(Task brief):
In the records that follow, count the lines where the string "begin" appears, and give the count with nothing added.

(Data excerpts)
------------
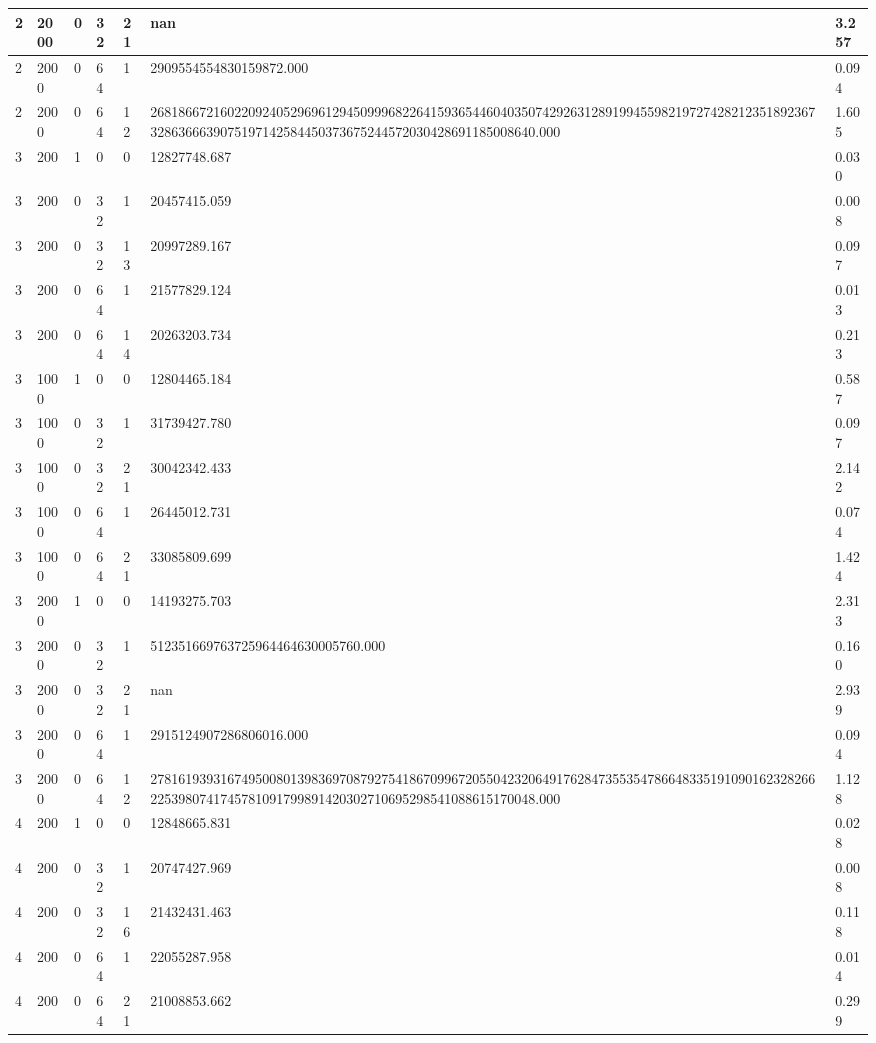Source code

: \begin{table}[!ht]
{\begin{tabular}{|l|l|l|l|l|l|l|}
        2 & 2000 & 0 & 32 & 21 & nan & 3.257 \\ \hline
        2 & 2000 & 0 & 64 & 1 & 2909554554830159872.000 & 0.094 \\ \hline
        2 & 2000 & 0 & 64 & 12 & 268186672160220924052969612945099968226415936544604035074292631289199455982197274282123518923673286366639075197142584450373675244572030428691185008640.000 & 1.605 \\ \hline
        3 & 200 & 1 & 0 & 0 & 12827748.687 & 0.030 \\ \hline
        3 & 200 & 0 & 32 & 1 & 20457415.059 & 0.008 \\ \hline
        3 & 200 & 0 & 32 & 13 & 20997289.167 & 0.097 \\ \hline
        3 & 200 & 0 & 64 & 1 & 21577829.124 & 0.013 \\ \hline
        3 & 200 & 0 & 64 & 14 & 20263203.734 & 0.213 \\ \hline
        3 & 1000 & 1 & 0 & 0 & 12804465.184 & 0.587 \\ \hline
        3 & 1000 & 0 & 32 & 1 & 31739427.780 & 0.097 \\ \hline
        3 & 1000 & 0 & 32 & 21 & 30042342.433 & 2.142 \\ \hline
        3 & 1000 & 0 & 64 & 1 & 26445012.731 & 0.074 \\ \hline
        3 & 1000 & 0 & 64 & 21 & 33085809.699 & 1.424 \\ \hline
        3 & 2000 & 1 & 0 & 0 & 14193275.703 & 2.313 \\ \hline
        3 & 2000 & 0 & 32 & 1 & 512351669763725964464630005760.000 & 0.160 \\ \hline
        3 & 2000 & 0 & 32 & 21 & nan & 2.939 \\ \hline
        3 & 2000 & 0 & 64 & 1 & 2915124907286806016.000 & 0.094 \\ \hline
        3 & 2000 & 0 & 64 & 12 & 278161939316749500801398369708792754186709967205504232064917628473553547866483351910901623282662253980741745781091799891420302710695298541088615170048.000 & 1.128 \\ \hline
        4 & 200 & 1 & 0 & 0 & 12848665.831 & 0.028 \\ \hline
        4 & 200 & 0 & 32 & 1 & 20747427.969 & 0.008 \\ \hline
        4 & 200 & 0 & 32 & 16 & 21432431.463 & 0.118 \\ \hline
        4 & 200 & 0 & 64 & 1 & 22055287.958 & 0.014 \\ \hline
        4 & 200 & 0 & 64 & 21 & 21008853.662 & 0.299 \\ \hline

\end{tabular}}
\end{table}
------------
(Solution):
2